3. She also says: “If you hate what you are doing and your kid hates it too, stop.” (Sometimes I push through.)
4. Elisa Barkman, a homeschooling mother of four, says: “If every child would come out of this with a skill or two—knowing how to cook a meal, bake bread, hang the laundry, change a tire or budget under the COVID-19 economic strain—I say we could call this school break a success.”
5. If you can break from prescribed learning, board games are fun and educational.
6. Relax. You are a good parent. Period. I’m pretty sure of it. Even if you blow a gasket or have to fake your way through Grade 6 math.
7. Go outside. Notice stuff. Identify three bird species. Splash in puddles. Watch squirrels for 20 minutes and write down your observations. Repeat daily. Spring is great for this. Walk around and observe. Grass. Buds. Clouds. Lie on your back on the ground.
8. Elisa says, “Teach your children what you know.”
9. Let your kids’ curiosity be the curriculum. Follow their curiosity. It is a great gift from God. Help them learn more about what they love. (You can do a lot with hockey cards.) Help them learn how to learn.
10. Questions. If your kid asks a question like “Why doesn’t the sun smoke?” “What do polar bears drink when they’re on ice floes?” “What is plastic made of?” or “Can you dehydrate water?”—find out. If possible, consult someone other than Siri.
11. Try to gently establish a rhythm. Elisa lights a candle to start learning time. Putting the kettle on the stove means break time is near.

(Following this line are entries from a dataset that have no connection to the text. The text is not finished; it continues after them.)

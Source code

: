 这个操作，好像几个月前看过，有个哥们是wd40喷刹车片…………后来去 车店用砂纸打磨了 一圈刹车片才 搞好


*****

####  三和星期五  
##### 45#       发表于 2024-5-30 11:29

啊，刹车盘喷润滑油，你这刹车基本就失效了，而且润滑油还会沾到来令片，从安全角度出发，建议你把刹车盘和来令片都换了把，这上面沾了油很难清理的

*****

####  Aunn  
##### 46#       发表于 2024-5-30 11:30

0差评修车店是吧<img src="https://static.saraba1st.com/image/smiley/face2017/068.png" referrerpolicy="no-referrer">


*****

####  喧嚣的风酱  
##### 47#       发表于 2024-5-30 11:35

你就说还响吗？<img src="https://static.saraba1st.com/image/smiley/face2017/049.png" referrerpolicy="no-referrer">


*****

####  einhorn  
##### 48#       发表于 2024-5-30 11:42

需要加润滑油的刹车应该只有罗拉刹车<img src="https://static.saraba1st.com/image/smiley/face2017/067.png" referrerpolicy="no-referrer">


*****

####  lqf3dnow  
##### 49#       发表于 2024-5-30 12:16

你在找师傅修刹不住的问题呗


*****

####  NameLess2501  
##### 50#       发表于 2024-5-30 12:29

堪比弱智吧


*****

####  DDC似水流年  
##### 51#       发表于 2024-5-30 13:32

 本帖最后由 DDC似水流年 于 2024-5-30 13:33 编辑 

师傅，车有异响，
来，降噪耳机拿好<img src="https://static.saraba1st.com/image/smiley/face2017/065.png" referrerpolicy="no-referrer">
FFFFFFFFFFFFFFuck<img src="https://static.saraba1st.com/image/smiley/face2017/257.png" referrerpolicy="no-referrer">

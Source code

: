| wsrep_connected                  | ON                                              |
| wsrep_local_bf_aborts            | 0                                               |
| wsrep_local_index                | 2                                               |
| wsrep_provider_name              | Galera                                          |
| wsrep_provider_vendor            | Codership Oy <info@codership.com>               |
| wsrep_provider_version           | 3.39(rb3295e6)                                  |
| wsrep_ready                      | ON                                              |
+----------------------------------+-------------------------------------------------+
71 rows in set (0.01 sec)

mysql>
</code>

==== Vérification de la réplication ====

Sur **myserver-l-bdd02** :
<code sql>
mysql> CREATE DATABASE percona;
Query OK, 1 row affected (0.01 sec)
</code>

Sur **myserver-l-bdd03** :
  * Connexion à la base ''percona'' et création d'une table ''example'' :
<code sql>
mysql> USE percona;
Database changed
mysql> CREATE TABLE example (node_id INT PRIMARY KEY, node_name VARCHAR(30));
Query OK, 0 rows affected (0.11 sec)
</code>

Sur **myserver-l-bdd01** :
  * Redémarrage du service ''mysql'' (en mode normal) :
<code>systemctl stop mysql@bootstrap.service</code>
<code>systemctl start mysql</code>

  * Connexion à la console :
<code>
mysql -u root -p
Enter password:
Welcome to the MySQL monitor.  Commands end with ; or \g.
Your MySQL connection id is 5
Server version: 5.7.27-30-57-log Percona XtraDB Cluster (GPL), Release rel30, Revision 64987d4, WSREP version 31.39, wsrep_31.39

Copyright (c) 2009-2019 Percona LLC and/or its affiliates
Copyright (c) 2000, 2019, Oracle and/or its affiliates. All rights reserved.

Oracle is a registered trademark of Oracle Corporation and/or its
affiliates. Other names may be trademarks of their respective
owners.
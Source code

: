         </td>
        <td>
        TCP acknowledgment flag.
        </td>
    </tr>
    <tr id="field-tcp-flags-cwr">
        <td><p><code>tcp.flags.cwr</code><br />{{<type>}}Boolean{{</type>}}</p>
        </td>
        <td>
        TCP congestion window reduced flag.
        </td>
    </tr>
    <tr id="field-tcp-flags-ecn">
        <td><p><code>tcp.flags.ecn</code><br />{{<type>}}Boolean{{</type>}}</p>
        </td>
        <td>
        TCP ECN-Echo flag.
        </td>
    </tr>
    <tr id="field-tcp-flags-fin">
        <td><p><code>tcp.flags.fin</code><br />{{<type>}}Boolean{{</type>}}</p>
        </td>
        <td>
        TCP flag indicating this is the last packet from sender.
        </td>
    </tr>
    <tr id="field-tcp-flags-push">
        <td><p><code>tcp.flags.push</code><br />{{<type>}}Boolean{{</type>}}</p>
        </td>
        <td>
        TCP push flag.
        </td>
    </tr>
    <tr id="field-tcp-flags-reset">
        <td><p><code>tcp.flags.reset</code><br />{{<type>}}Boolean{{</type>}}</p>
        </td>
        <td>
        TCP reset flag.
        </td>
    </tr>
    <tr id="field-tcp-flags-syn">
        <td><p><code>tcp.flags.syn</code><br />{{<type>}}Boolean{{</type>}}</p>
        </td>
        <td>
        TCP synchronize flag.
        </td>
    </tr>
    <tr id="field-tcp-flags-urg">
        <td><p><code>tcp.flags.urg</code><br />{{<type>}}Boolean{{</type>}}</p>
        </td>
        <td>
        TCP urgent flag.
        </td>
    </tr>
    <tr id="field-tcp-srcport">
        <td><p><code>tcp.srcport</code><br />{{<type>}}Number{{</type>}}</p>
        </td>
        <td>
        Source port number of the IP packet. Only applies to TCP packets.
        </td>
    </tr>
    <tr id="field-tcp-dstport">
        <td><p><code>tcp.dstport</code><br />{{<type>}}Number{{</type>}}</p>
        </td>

12. Talk about stress. Anxiety is in the air these days. The world is weird. Kids feel it. Check in with them about it.
13. Let your kids be bored. A wise neighbour says it is good for a kid to be bored for two hours a day; it leads to creativity. (Note: My son, having heard this, perhaps too many times, once said: “Dad, I’ve been bored for more than two hours and I haven’t come up with anything creative.” The dad chuckled, and discontinued use of the “two-hour boredom” aphorism.)
14. Esther says, “Don’t underestimate the value of tape, scissors and cardboard.”
15. Here’s the elephant: screens. Surely, COVID-19 is a bonanza for video-game makers and YouTube. The Great Babysitter is flourishing. Set clear limits, in collaboration with your kids. Try to steer things toward learning (docs vs. movies). Make them go outside first. Analyze the ads with them. Don’t be too hard on yourself or them.
16. The world is your classroom. There are far more than three Rs.
17. Relax. Your kid’s future will not be in jeopardy due to a few months of more relaxed learning. Perhaps the opposite. You’d be amazed at how ridiculously little time some homeschooled kids spend “learning” and then how they do just fine in university. (Sorry, teachers.)
18. My wife says that her aim is not to raise geniuses, just decent human beings. Geniuses tend to be annoying anyway.
19. Elisa says that if you were taken out of school by a parent, those days are likely ingrained in your memory. These days and weeks will likely be similarly embedded in your kid’s memories. So, Elisa suggests, “attempt to fill this time with some good memories, even at the loss of ‘productive’ school days. Create beautiful moments, laugh, learn to enjoy one another, and don’t feel guilty about it.”
20. Don’t be intimidated by the lofty, idealized advice of some homeschoolers. Home learning, like life, is messy. Embrace the grace in it.